Problem to work on:
Go to the line below containing "cpanm Net::Netmask" and print exactly from there through the line containing "create database mogilefs;", both included. Print nothing else.

▼

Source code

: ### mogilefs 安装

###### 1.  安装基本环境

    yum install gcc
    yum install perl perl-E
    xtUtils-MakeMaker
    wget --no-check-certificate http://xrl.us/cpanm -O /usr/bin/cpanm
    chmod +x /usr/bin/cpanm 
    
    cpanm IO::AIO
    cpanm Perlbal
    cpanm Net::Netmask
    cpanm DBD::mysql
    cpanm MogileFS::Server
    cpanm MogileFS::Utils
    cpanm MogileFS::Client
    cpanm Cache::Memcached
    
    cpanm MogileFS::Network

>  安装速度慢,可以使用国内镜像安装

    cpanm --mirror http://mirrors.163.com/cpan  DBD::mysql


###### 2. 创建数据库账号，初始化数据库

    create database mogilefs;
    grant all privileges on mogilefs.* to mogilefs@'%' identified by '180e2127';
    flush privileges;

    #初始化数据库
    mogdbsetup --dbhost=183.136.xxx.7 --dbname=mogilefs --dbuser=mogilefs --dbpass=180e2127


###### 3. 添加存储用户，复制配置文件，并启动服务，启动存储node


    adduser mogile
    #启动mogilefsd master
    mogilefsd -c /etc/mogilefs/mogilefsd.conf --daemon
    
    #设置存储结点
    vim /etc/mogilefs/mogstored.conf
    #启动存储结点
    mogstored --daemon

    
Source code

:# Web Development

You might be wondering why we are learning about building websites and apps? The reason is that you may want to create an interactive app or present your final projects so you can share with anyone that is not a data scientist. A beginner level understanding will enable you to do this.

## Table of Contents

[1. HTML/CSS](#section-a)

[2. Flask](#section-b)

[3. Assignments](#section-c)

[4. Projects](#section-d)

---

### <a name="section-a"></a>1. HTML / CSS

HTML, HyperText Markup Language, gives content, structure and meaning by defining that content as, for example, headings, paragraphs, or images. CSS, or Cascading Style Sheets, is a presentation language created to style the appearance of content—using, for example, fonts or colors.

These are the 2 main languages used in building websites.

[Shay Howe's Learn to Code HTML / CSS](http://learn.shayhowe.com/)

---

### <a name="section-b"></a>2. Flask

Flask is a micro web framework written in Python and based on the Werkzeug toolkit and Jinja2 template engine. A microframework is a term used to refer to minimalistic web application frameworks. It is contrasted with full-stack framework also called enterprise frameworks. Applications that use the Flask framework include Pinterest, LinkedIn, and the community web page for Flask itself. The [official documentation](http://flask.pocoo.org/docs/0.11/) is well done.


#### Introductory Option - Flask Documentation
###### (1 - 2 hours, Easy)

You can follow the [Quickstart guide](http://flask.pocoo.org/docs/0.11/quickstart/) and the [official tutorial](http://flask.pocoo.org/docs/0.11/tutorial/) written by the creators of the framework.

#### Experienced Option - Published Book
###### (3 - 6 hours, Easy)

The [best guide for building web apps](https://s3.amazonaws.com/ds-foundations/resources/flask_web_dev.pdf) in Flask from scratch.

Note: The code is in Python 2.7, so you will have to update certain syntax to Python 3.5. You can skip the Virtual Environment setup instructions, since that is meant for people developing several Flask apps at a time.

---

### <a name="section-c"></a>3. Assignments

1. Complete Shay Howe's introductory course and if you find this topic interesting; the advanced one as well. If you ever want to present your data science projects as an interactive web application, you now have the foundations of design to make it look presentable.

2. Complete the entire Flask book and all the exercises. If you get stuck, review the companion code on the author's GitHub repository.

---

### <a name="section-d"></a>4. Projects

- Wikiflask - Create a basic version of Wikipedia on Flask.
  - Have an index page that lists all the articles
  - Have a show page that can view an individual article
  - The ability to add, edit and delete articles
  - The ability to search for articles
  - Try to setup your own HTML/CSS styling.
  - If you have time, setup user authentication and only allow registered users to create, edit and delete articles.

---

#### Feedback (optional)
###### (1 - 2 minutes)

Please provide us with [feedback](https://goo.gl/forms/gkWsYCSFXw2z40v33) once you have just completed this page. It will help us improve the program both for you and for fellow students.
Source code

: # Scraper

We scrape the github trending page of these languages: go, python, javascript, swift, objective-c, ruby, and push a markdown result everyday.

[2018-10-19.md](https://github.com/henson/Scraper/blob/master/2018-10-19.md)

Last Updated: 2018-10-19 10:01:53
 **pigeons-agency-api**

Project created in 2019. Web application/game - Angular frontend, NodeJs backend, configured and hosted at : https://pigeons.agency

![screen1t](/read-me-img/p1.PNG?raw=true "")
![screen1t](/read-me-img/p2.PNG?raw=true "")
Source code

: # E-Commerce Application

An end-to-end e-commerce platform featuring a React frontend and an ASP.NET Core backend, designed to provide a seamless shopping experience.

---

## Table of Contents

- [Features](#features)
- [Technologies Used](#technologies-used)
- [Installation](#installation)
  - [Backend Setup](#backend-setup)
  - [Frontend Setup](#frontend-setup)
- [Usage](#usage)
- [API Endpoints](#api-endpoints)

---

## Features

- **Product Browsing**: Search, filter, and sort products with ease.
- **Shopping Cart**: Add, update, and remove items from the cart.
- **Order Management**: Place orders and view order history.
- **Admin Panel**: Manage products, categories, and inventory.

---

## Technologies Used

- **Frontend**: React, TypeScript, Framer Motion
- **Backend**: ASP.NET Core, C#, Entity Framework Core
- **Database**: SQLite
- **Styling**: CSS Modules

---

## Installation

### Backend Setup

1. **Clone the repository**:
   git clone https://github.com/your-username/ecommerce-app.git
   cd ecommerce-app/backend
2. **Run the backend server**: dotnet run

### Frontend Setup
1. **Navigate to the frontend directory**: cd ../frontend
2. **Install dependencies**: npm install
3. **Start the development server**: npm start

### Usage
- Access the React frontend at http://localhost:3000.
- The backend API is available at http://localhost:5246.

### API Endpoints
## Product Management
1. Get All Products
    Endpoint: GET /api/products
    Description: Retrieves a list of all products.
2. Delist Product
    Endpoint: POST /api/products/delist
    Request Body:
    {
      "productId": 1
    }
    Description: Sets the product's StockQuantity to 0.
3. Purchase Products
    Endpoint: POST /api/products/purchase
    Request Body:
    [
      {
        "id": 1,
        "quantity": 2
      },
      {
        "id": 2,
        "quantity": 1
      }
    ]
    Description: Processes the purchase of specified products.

▲

Solution to this problem:
    cpanm Net::Netmask
    cpanm DBD::mysql
    cpanm MogileFS::Server
    cpanm MogileFS::Utils
    cpanm MogileFS::Client
    cpanm Cache::Memcached
    
    cpanm MogileFS::Network

>  安装速度慢,可以使用国内镜像安装

    cpanm --mirror http://mirrors.163.com/cpan  DBD::mysql


###### 2. 创建数据库账号，初始化数据库

    create database mogilefs;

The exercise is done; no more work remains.